Remembering Mother Teresaby Jim DeHarpporte
One of my favorite cartoons shows Moses with his arms outstretched and the Red Sea parting in front of him, while behind him stand hundreds of Israelites waiting for him to lead them through the sea. In the cartoon, he has his head half-turned and says, "What do you mean, 'Isn't it a bit muddy?' "
This is how I sometimes feel having returned to the United States after nearly three decades in Asia and Africa as a representative for Catholic Relief Services. Yes, there are a lot of serious issues, which our Church has to recognize and address. But where is the recognition of the enormous contributions being made by the U.S. Catholic church both in this country and around the world? A shining example of these contributions is the CRS partnership with the Missionaries of Charity — the community of sisters founded and directed by Mother Theresa. On the 10th anniversary of her death, it is fitting to remember some of the priorities she humbly displayed in the slums of India.
What stood out about Mother Teresa was her total conviction that she was meeting and serving Christ in the poor, just as she met him in the Eucharist each morning. She would often speak about that to those who came to see her work.
Second, was her conviction that she and her community should live as the poor live. She had begun her work in India, as many of you probably know, as a sister of Loretta, a teaching order that came from Ireland and ran some of Calcutta's finest schools. Mother was a teacher there until she felt a call to go outside the clean and austere, but comfortably furnished, walls of the school and convent to live among the poor. Some of her students joined her and began the community that was thriving by the mid-70s.
Living as the Poor Lived
Her convents had no running water — just a pump where the sisters had to collect water each day for washing and carrying upstairs to the dormitories to clean the lavatories. Each sister had only a change of sari and a bucket for washing. The galvanized steel buckets were numbered with red paint so that each nun could identify her only possession. Mother Teresa and her nuns slept on a simple grass mat on the floor, just as the poor do. I only realized that years later while I was speaking to some of her nuns in Cambodia. They told me they wanted to invite her, but she had no place to stay in Bangkok, where she would have to stop on the flight from Calcutta to Phnom Penh. So, I offered my home, but then the sisters said I would have to remove the bed and any furniture from the room before she could stay there.
And it was not only an austere life in terms of living conditions and possessions, but food as well. Each day the sisters ate only a little tea for breakfast and rice and dal [lentils] for lunch.

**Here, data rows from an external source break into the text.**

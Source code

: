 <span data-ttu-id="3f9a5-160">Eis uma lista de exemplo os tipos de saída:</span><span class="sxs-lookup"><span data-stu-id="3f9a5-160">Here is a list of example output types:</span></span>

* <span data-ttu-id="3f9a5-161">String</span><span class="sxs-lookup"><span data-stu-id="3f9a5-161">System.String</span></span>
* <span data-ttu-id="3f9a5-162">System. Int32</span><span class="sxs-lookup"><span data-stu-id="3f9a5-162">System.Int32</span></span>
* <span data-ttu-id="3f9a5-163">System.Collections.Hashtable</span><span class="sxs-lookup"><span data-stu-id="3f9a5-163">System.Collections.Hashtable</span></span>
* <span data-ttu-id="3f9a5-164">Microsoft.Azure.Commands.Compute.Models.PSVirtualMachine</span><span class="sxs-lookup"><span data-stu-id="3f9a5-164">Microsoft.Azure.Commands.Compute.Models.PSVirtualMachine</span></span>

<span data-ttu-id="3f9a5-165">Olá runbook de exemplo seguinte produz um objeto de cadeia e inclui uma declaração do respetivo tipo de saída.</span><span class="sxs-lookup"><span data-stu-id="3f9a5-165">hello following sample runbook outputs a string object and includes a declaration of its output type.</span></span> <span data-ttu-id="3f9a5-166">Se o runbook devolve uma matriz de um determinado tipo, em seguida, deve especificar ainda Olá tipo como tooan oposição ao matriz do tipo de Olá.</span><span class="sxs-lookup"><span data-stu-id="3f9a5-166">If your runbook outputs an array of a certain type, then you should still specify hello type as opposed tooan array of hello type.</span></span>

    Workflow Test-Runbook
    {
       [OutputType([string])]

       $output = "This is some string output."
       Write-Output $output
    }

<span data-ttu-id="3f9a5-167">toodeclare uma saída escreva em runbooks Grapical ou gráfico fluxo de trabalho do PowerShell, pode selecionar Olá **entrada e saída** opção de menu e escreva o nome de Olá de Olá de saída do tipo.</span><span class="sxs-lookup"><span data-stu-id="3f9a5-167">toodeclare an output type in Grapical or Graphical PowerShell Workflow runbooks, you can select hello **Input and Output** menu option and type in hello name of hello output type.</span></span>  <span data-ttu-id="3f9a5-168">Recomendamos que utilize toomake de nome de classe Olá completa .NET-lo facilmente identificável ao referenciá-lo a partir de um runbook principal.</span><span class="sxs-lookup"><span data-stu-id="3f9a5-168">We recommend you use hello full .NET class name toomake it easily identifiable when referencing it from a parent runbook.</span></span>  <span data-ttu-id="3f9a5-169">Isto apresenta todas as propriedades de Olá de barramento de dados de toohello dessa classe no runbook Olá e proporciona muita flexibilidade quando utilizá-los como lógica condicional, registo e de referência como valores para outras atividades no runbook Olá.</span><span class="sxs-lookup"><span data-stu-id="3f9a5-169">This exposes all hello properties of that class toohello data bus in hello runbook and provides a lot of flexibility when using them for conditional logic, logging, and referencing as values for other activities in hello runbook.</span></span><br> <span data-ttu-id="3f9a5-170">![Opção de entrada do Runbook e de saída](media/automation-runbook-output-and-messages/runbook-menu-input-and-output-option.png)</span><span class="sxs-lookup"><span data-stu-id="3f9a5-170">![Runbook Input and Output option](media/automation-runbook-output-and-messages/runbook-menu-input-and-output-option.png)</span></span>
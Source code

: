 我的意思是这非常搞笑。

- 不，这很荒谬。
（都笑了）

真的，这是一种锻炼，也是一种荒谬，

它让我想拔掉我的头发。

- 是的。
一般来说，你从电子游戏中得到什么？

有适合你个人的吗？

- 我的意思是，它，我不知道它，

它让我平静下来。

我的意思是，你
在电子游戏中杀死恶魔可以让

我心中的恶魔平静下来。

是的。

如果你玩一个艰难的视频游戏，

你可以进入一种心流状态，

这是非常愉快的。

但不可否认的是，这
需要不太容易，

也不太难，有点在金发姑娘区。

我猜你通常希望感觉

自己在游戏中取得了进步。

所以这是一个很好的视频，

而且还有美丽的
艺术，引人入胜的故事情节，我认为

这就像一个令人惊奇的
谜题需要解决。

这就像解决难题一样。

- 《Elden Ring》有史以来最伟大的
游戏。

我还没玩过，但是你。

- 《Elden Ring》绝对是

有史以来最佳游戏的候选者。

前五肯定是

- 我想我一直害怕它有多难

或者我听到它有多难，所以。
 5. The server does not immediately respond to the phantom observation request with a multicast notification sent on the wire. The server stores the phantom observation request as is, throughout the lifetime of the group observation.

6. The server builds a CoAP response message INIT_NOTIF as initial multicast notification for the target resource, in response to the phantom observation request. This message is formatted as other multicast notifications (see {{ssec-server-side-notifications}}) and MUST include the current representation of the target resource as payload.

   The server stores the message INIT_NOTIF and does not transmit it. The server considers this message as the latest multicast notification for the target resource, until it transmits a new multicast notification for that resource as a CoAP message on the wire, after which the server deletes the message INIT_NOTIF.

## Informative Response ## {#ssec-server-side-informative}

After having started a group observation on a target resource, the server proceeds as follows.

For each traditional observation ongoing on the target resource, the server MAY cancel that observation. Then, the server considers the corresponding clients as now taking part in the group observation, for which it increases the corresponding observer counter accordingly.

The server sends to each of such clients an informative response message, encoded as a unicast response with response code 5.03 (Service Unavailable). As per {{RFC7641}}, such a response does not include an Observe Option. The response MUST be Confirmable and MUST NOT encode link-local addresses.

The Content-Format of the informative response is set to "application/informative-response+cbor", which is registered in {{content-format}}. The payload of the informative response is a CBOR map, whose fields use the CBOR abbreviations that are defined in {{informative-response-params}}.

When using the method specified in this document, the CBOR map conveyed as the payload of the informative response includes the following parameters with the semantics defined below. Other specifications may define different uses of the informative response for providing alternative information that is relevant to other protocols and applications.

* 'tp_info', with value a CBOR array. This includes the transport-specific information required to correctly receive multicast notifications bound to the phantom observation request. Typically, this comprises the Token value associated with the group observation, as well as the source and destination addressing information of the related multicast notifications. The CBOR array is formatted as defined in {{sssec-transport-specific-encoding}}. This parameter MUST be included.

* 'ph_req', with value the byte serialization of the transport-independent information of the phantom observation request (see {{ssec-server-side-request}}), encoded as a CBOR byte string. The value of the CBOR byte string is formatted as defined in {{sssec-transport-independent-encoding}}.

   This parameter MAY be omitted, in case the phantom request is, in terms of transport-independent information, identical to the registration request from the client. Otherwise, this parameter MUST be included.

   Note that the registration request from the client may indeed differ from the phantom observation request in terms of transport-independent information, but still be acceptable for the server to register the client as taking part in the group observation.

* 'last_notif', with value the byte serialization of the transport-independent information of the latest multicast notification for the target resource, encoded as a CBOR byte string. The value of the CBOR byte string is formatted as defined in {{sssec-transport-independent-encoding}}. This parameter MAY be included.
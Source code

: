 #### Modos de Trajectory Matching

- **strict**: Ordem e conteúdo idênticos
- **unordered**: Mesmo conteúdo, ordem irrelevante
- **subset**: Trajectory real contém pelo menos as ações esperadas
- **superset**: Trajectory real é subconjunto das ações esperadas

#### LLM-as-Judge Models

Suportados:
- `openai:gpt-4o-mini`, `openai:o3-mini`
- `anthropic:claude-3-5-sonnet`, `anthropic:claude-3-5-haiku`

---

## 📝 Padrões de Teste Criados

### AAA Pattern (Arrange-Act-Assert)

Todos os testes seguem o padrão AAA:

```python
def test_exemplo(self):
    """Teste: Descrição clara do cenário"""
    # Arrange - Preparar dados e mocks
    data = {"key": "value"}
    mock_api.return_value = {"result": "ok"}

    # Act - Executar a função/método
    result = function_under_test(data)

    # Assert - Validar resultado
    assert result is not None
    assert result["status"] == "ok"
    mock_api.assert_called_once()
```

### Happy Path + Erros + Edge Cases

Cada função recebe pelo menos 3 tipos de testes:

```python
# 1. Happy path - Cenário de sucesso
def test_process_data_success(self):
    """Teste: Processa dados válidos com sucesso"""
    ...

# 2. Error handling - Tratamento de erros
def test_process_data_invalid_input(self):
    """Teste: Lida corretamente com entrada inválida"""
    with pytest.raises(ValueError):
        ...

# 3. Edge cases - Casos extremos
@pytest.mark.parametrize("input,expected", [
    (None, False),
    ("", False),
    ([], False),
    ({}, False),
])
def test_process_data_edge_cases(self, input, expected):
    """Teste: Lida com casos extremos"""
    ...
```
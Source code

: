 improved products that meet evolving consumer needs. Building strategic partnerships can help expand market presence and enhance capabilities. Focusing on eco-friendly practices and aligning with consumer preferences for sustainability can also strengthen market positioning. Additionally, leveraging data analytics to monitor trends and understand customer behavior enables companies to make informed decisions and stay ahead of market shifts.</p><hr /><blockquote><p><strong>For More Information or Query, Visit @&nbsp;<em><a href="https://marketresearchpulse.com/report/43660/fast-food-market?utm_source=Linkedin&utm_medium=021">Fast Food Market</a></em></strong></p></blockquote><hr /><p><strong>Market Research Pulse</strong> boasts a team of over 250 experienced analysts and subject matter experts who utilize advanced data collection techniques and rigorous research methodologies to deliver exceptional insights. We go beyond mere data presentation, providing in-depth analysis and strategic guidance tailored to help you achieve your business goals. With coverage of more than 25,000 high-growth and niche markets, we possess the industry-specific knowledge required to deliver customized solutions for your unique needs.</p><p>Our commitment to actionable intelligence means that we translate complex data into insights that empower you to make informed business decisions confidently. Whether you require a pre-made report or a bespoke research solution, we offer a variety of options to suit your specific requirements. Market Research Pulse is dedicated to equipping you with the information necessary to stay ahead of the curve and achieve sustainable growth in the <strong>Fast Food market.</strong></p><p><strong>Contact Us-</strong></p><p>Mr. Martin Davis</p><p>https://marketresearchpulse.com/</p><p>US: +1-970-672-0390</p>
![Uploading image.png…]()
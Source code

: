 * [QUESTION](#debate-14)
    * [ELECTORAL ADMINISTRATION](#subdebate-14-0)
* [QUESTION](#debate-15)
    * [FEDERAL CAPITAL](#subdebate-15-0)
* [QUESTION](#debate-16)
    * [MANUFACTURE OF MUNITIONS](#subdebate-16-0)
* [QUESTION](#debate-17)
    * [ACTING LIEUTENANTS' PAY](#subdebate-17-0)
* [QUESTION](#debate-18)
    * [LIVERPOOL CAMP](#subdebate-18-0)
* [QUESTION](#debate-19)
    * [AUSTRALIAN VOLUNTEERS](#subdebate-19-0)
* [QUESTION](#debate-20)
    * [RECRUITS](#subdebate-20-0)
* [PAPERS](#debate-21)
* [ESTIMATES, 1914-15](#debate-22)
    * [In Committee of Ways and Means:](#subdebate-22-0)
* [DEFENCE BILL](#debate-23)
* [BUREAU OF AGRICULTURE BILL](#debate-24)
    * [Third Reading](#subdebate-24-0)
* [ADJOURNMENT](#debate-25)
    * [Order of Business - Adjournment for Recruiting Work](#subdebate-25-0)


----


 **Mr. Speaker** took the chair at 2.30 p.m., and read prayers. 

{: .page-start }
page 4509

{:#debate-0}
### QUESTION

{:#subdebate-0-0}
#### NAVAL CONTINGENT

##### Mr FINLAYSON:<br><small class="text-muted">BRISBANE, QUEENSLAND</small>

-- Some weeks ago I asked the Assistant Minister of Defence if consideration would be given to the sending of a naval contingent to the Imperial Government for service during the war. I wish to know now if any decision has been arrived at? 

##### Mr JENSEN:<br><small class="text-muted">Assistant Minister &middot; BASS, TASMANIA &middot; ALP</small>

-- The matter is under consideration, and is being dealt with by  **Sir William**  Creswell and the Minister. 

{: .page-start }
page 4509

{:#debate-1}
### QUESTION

Once a week — on Thursdays — which was also their day off and was a day of prayer — they could look forward to their weekly meal that contained some meat, but it was mostly tripe. One time, one of the novices, who was an American, told me how hard it was for her, so I snuck her a hamburger one day. But she only did that once.
The sisters' routine began at 4:30 every morning when they woke up and began an hour of meditation. Mass was at 6, followed by a light breakfast of tea and a banana and some bread. After that, they washed and cleaned the house and by 9, they were out in twos, visiting the sick and homeless on the streets or one of the centers where the poor are served.
The third thing that never ceased to amaze me was the joy of Mother and all of her sisters. In spite of the desperate condition of those living in poverty, the sisters were never sad or even businesslike. Rather, they went about their tasks with great cheer and joy. They would always be smiling and I would wonder, How do they do it?
Mother had an easy smile and she would always find a way to make a point and to challenge her visitors. She seemed to enjoy asking for things and waiting for the reaction. I was always afraid to tell her, for example, that I was going to New Delhi or to the United States because she would send over a bag of mail — without stamps — to be posted in the country of destination. And her sisters would pick up on her tricks and little impositions. Years later, when I would visit her communities in Ethiopia or Cambodia, they would do the same thing.
One day, I told her how wonderful her work was and that I felt that all I was doing — just working in an office — didn't match up. "Well," she said, "that's important work too, but you know our sisters take Thursdays off and you can come and work in one of our homes on that day." It seemed like Christ saying to his disciples, "If you want to follow me, leave all you possess." And you know the rest of the story.
Jim DeHarpporte is CRS regional director for the western United States, based in San Diego. He has worked with CRS since 1973, serving in the Philippines, India, Sierra Leone, Ethiopia, Thailand and Indonesia.